EXERCISE INSTRUCTIONS
The entries below contain pictures. Write out only the lines from the line with "if ((event.ctrlKey || event.metaKey) && event.key === 'h'" up to and including the line with "### Primary Goals", exactly, without them.

INPUT DATA
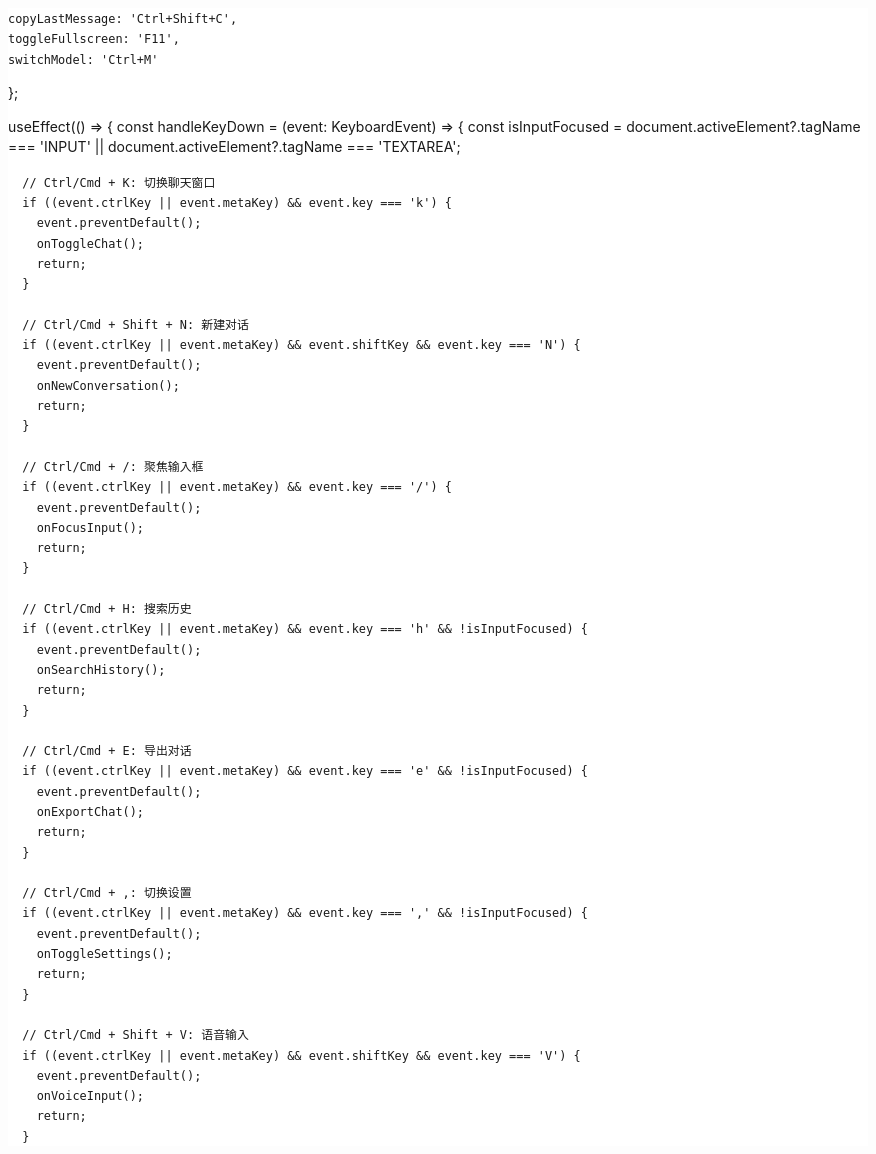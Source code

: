     copyLastMessage: 'Ctrl+Shift+C',
    toggleFullscreen: 'F11',
    switchModel: 'Ctrl+M'
  };

  useEffect(() => {
    const handleKeyDown = (event: KeyboardEvent) => {
      const isInputFocused = document.activeElement?.tagName === 'INPUT' || 
                            document.activeElement?.tagName === 'TEXTAREA';
      
      // Ctrl/Cmd + K: 切换聊天窗口
      if ((event.ctrlKey || event.metaKey) && event.key === 'k') {
        event.preventDefault();
        onToggleChat();
        return;
      }
      
      // Ctrl/Cmd + Shift + N: 新建对话
      if ((event.ctrlKey || event.metaKey) && event.shiftKey && event.key === 'N') {
        event.preventDefault();
        onNewConversation();
        return;
      }
      
      // Ctrl/Cmd + /: 聚焦输入框
      if ((event.ctrlKey || event.metaKey) && event.key === '/') {
        event.preventDefault();
        onFocusInput();
        return;
      }
      
      // Ctrl/Cmd + H: 搜索历史
      if ((event.ctrlKey || event.metaKey) && event.key === 'h' && !isInputFocused) {
        event.preventDefault();
        onSearchHistory();
        return;
      }
      
      // Ctrl/Cmd + E: 导出对话
      if ((event.ctrlKey || event.metaKey) && event.key === 'e' && !isInputFocused) {
        event.preventDefault();
        onExportChat();
        return;
      }
      
      // Ctrl/Cmd + ,: 切换设置
      if ((event.ctrlKey || event.metaKey) && event.key === ',' && !isInputFocused) {
        event.preventDefault();
        onToggleSettings();
        return;
      }
      
      // Ctrl/Cmd + Shift + V: 语音输入
      if ((event.ctrlKey || event.metaKey) && event.shiftKey && event.key === 'V') {
        event.preventDefault();
        onVoiceInput();
        return;
      }
      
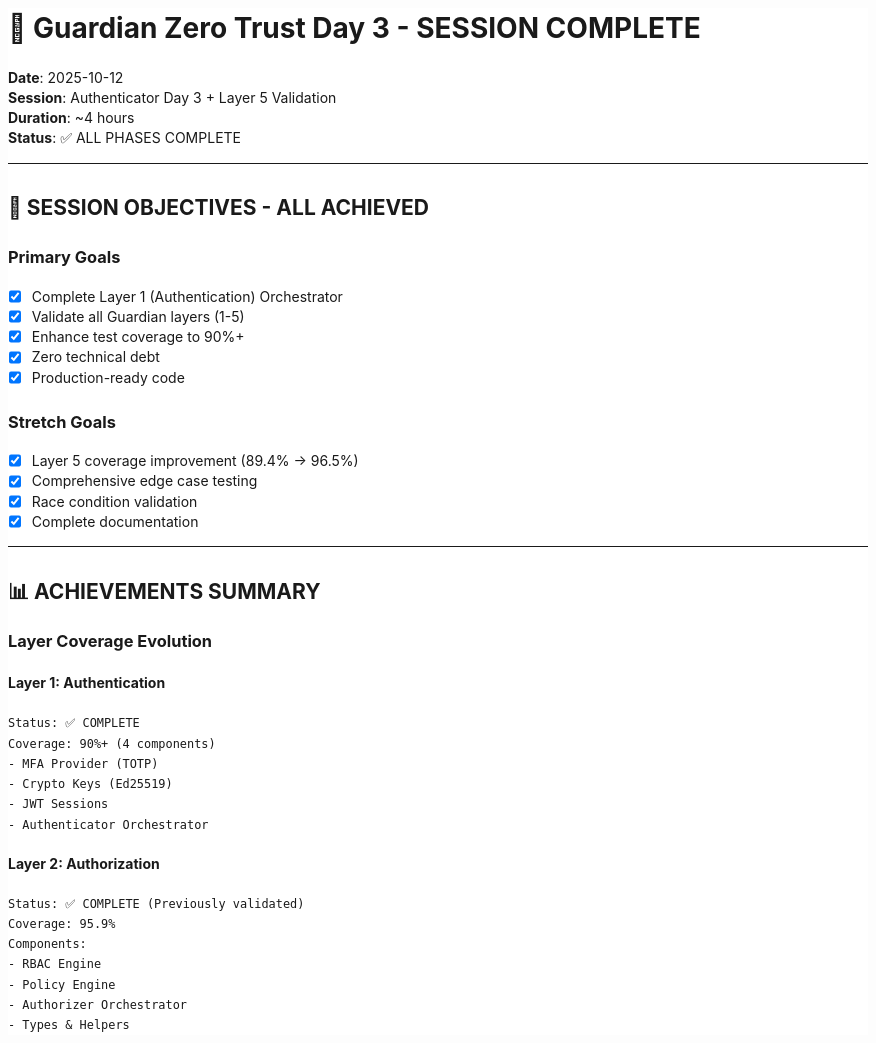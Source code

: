 # 🎉 Guardian Zero Trust Day 3 - SESSION COMPLETE

**Date**: 2025-10-12  
**Session**: Authenticator Day 3 + Layer 5 Validation  
**Duration**: ~4 hours  
**Status**: ✅ ALL PHASES COMPLETE

---

## 🎯 SESSION OBJECTIVES - ALL ACHIEVED

### Primary Goals
- [x] Complete Layer 1 (Authentication) Orchestrator
- [x] Validate all Guardian layers (1-5)
- [x] Enhance test coverage to 90%+
- [x] Zero technical debt
- [x] Production-ready code

### Stretch Goals
- [x] Layer 5 coverage improvement (89.4% → 96.5%)
- [x] Comprehensive edge case testing
- [x] Race condition validation
- [x] Complete documentation

---

## 📊 ACHIEVEMENTS SUMMARY

### Layer Coverage Evolution

#### Layer 1: Authentication
```
Status: ✅ COMPLETE
Coverage: 90%+ (4 components)
- MFA Provider (TOTP)
- Crypto Keys (Ed25519)
- JWT Sessions
- Authenticator Orchestrator
```

#### Layer 2: Authorization
```
Status: ✅ COMPLETE (Previously validated)
Coverage: 95.9%
Components:
- RBAC Engine
- Policy Engine
- Authorizer Orchestrator
- Types & Helpers
```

COMPLETED TASK
      if ((event.ctrlKey || event.metaKey) && event.key === 'h' && !isInputFocused) {
        event.preventDefault();
        onSearchHistory();
        return;
      }
      
      // Ctrl/Cmd + E: 导出对话
      if ((event.ctrlKey || event.metaKey) && event.key === 'e' && !isInputFocused) {
        event.preventDefault();
        onExportChat();
        return;
      }
      
      // Ctrl/Cmd + ,: 切换设置
      if ((event.ctrlKey || event.metaKey) && event.key === ',' && !isInputFocused) {
        event.preventDefault();
        onToggleSettings();
        return;
      }
      
      // Ctrl/Cmd + Shift + V: 语音输入
      if ((event.ctrlKey || event.metaKey) && event.shiftKey && event.key === 'V') {
        event.preventDefault();
        onVoiceInput();
        return;
      }
      
Source code

: # 🎉 Guardian Zero Trust Day 3 - SESSION COMPLETE

**Date**: 2025-10-12  
**Session**: Authenticator Day 3 + Layer 5 Validation  
**Duration**: ~4 hours  
**Status**: ✅ ALL PHASES COMPLETE

---

## 🎯 SESSION OBJECTIVES - ALL ACHIEVED

### Primary Goals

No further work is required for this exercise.